*What needs to be done*: Looking at the listing below, work out the number of lines where the string "Good" shows up, and give that number only.

*Data*:
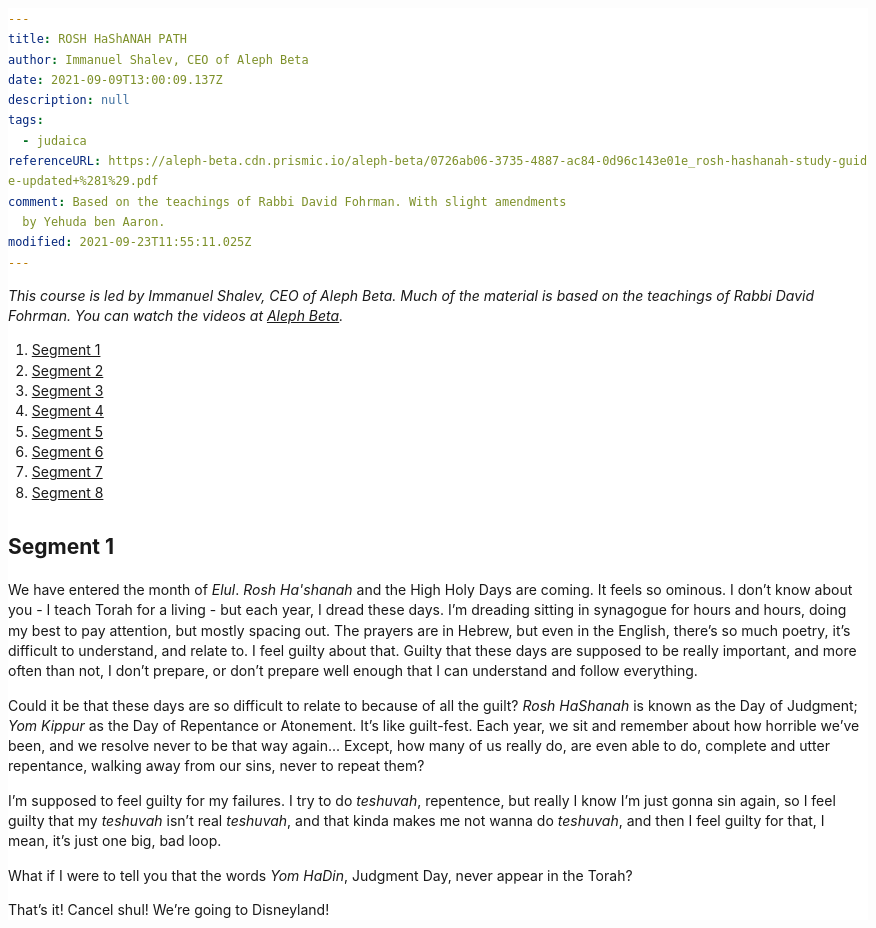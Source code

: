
 ```yaml
---
title: ROSH HaShANAH PATH
author: Immanuel Shalev, CEO of Aleph Beta
date: 2021-09-09T13:00:09.137Z
description: null
tags:
  - judaica
referenceURL: https://aleph-beta.cdn.prismic.io/aleph-beta/0726ab06-3735-4887-ac84-0d96c143e01e_rosh-hashanah-study-guide-updated+%281%29.pdf
comment: Based on the teachings of Rabbi David Fohrman. With slight amendments
  by Yehuda ben Aaron.
modified: 2021-09-23T11:55:11.025Z
---
```


_This course is led by Immanuel Shalev, CEO of Aleph Beta. Much of the material is based on the teachings of Rabbi David Fohrman. You can watch the videos at [Aleph Beta]("https://alephbeta.org/rosh-HaShanah")._

1. [Segment 1](#segment-1)
2. [Segment 2](#segment-2)
3. [Segment 3](#segment-3)
4. [Segment 4](#segment-4)
5. [Segment 5](#segment-5)
6. [Segment 6](#segment-6)
7. [Segment 7](#segment-7)
8. [Segment 8](#segment-8)

## Segment 1

We have entered the month of _Elul_. _Rosh Ha'shanah_ and the High Holy Days are coming. It feels so ominous. I don’t know about you - I teach Torah for a living - but each year, I dread these days. I’m dreading sitting in synagogue for hours and hours, doing my best to pay attention, but mostly spacing out. The prayers are in Hebrew, but even in the English, there’s so much poetry, it’s difficult to understand, and relate to. I feel guilty about that. Guilty that these days are supposed to be really important, and more often than not, I don’t prepare, or don’t prepare well enough that I can understand and follow everything.

Could it be that these days are so difficult to relate to because of all the guilt? _Rosh HaShanah_ is known as the Day of Judgment; _Yom Kippur_ as the Day of Repentance or Atonement. It’s like guilt-fest. Each year, we sit and remember about how horrible we’ve been, and we resolve never to be that way again... Except, how many of us really do, are even able to do, complete and utter repentance, walking away from our sins, never to repeat them?

I’m supposed to feel guilty for my failures. I try to do _teshuvah_, repentence, but really I know I’m just gonna sin again, so I feel guilty that my _teshuvah_ isn’t real _teshuvah_, and that kinda makes me not wanna do _teshuvah_, and then I feel guilty for that, I mean, it’s just one big, bad loop.

What if I were to tell you that the words _Yom HaDin_, Judgment Day, never appear in the Torah?

That’s it! Cancel shul! We’re going to Disneyland!
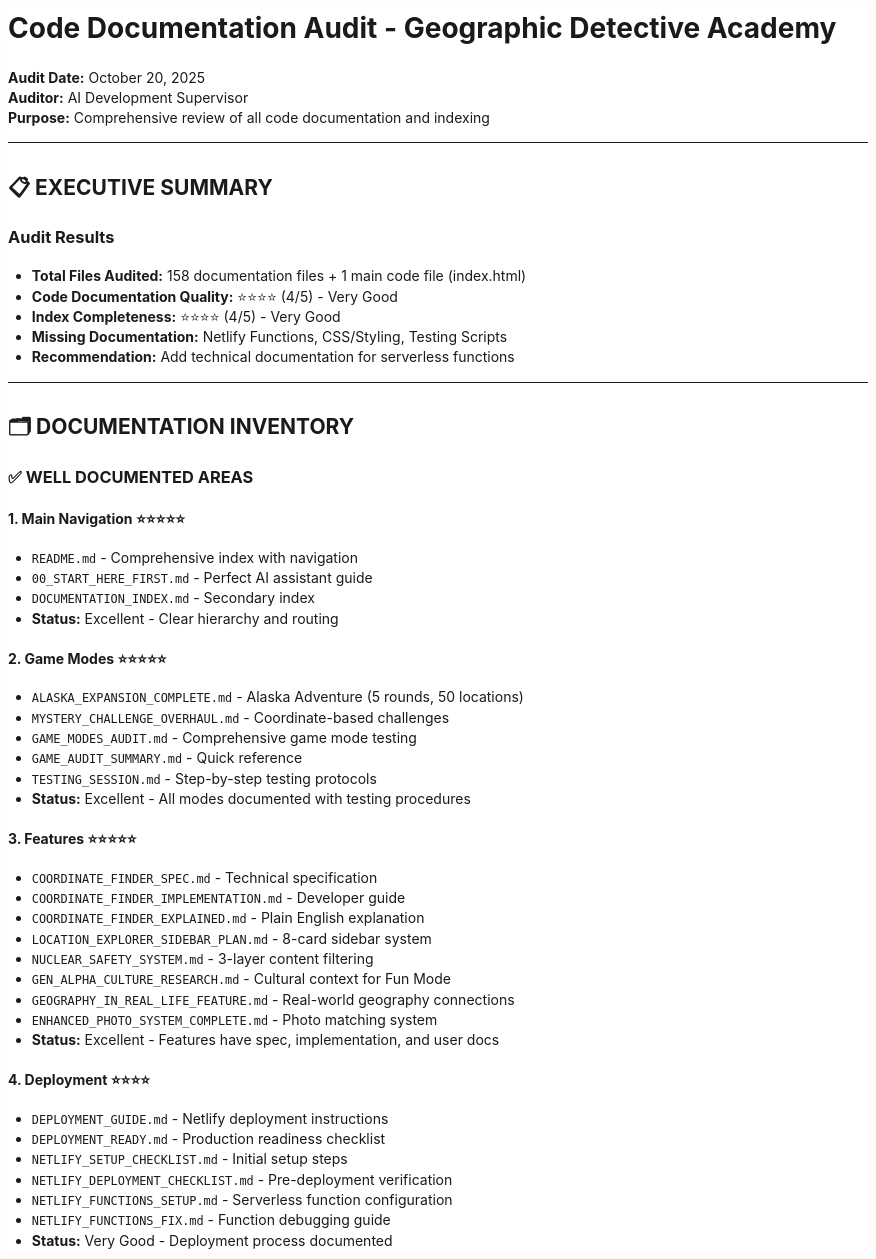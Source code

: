 # Code Documentation Audit - Geographic Detective Academy

**Audit Date:** October 20, 2025  
**Auditor:** AI Development Supervisor  
**Purpose:** Comprehensive review of all code documentation and indexing

---

## 📋 EXECUTIVE SUMMARY

### Audit Results
- **Total Files Audited:** 158 documentation files + 1 main code file (index.html)
- **Code Documentation Quality:** ⭐⭐⭐⭐ (4/5) - Very Good
- **Index Completeness:** ⭐⭐⭐⭐ (4/5) - Very Good
- **Missing Documentation:** Netlify Functions, CSS/Styling, Testing Scripts
- **Recommendation:** Add technical documentation for serverless functions

---

## 🗂️ DOCUMENTATION INVENTORY

### ✅ WELL DOCUMENTED AREAS

#### 1. **Main Navigation** ⭐⭐⭐⭐⭐
- `README.md` - Comprehensive index with navigation
- `00_START_HERE_FIRST.md` - Perfect AI assistant guide
- `DOCUMENTATION_INDEX.md` - Secondary index
- **Status:** Excellent - Clear hierarchy and routing

#### 2. **Game Modes** ⭐⭐⭐⭐⭐
- `ALASKA_EXPANSION_COMPLETE.md` - Alaska Adventure (5 rounds, 50 locations)
- `MYSTERY_CHALLENGE_OVERHAUL.md` - Coordinate-based challenges
- `GAME_MODES_AUDIT.md` - Comprehensive game mode testing
- `GAME_AUDIT_SUMMARY.md` - Quick reference
- `TESTING_SESSION.md` - Step-by-step testing protocols
- **Status:** Excellent - All modes documented with testing procedures

#### 3. **Features** ⭐⭐⭐⭐⭐
- `COORDINATE_FINDER_SPEC.md` - Technical specification
- `COORDINATE_FINDER_IMPLEMENTATION.md` - Developer guide
- `COORDINATE_FINDER_EXPLAINED.md` - Plain English explanation
- `LOCATION_EXPLORER_SIDEBAR_PLAN.md` - 8-card sidebar system
- `NUCLEAR_SAFETY_SYSTEM.md` - 3-layer content filtering
- `GEN_ALPHA_CULTURE_RESEARCH.md` - Cultural context for Fun Mode
- `GEOGRAPHY_IN_REAL_LIFE_FEATURE.md` - Real-world geography connections
- `ENHANCED_PHOTO_SYSTEM_COMPLETE.md` - Photo matching system
- **Status:** Excellent - Features have spec, implementation, and user docs

#### 4. **Deployment** ⭐⭐⭐⭐
- `DEPLOYMENT_GUIDE.md` - Netlify deployment instructions
- `DEPLOYMENT_READY.md` - Production readiness checklist
- `NETLIFY_SETUP_CHECKLIST.md` - Initial setup steps
- `NETLIFY_DEPLOYMENT_CHECKLIST.md` - Pre-deployment verification
- `NETLIFY_FUNCTIONS_SETUP.md` - Serverless function configuration
- `NETLIFY_FUNCTIONS_FIX.md` - Function debugging guide
- **Status:** Very Good - Deployment process documented
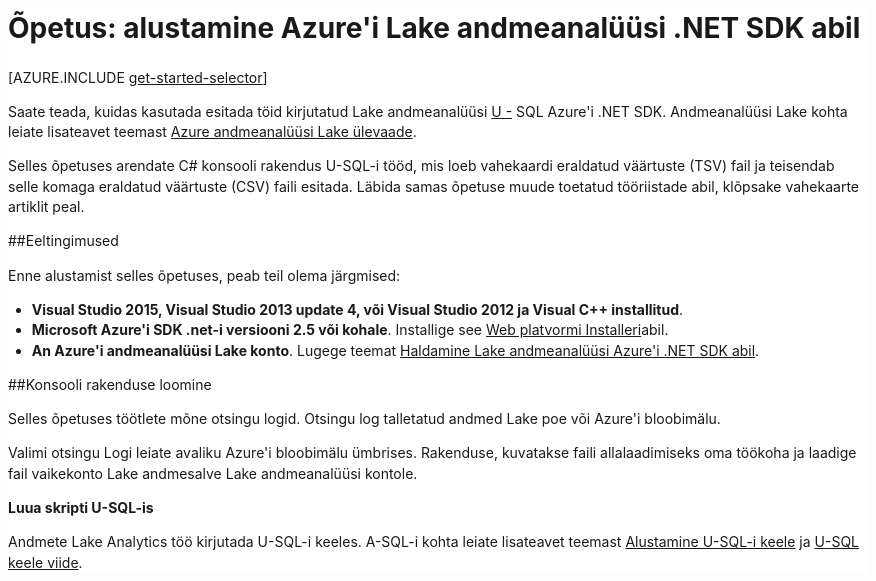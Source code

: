 <properties 
   pageTitle="Azure'i Lake andmeanalüüsi kasutades .NET SDK alustamine | Azure'i" 
   description="Saate teada, kuidas kasutada .NET SDK Lake andmesalve kontode loomine, Lake andmeanalüüsi töökohtade loomine ja edastab kirjutatud U-SQL-i tööd. " 
   services="data-lake-analytics" 
   documentationCenter="" 
   authors="edmacauley" 
   manager="jhubbard" 
   editor="cgronlun"/>
 
<tags
   ms.service="data-lake-analytics"
   ms.devlang="na"
   ms.topic="hero-article"
   ms.tgt_pltfrm="na"
   ms.workload="big-data" 
   ms.date="10/26/2016"
   ms.author="edmaca"/>

# <a name="tutorial-get-started-with-azure-data-lake-analytics-using-net-sdk"></a>Õpetus: alustamine Azure'i Lake andmeanalüüsi .NET SDK abil

[AZURE.INCLUDE [get-started-selector](../../includes/data-lake-analytics-selector-get-started.md)]


Saate teada, kuidas kasutada esitada töid kirjutatud Lake andmeanalüüsi [U -](data-lake-analytics-u-sql-get-started.md) SQL Azure'i .NET SDK. Andmeanalüüsi Lake kohta leiate lisateavet teemast [Azure andmeanalüüsi Lake ülevaade](data-lake-analytics-overview.md).

Selles õpetuses arendate C# konsooli rakendus U-SQL-i tööd, mis loeb vahekaardi eraldatud väärtuste (TSV) fail ja teisendab selle komaga eraldatud väärtuste (CSV) faili esitada. Läbida samas õpetuse muude toetatud tööriistade abil, klõpsake vahekaarte artiklit peal.

##<a name="prerequisites"></a>Eeltingimused

Enne alustamist selles õpetuses, peab teil olema järgmised:

- **Visual Studio 2015, Visual Studio 2013 update 4, või Visual Studio 2012 ja Visual C++ installitud**.
- **Microsoft Azure'i SDK .net-i versiooni 2.5 või kohale**.  Installige see [Web platvormi Installeri](http://www.microsoft.com/web/downloads/platform.aspx)abil.
- **An Azure'i andmeanalüüsi Lake konto**. Lugege teemat [Haldamine Lake andmeanalüüsi Azure'i .NET SDK abil](data-lake-analytics-manage-use-dotnet-sdk.md).

##<a name="create-console-application"></a>Konsooli rakenduse loomine

Selles õpetuses töötlete mõne otsingu logid.  Otsingu log talletatud andmed Lake poe või Azure'i bloobimälu. 

Valimi otsingu Logi leiate avaliku Azure'i bloobimälu ümbrises. Rakenduse, kuvatakse faili allalaadimiseks oma töökoha ja laadige fail vaikekonto Lake andmesalve Lake andmeanalüüsi kontole.

**Luua skripti U-SQL-is**

Andmete Lake Analytics töö kirjutada U-SQL-i keeles. A-SQL-i kohta leiate lisateavet teemast [Alustamine U-SQL-i keele](data-lake-analytics-u-sql-get-started.md) ja [U-SQL keele viide](http://go.microsoft.com/fwlink/?LinkId=691348).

*Output of the task*: 3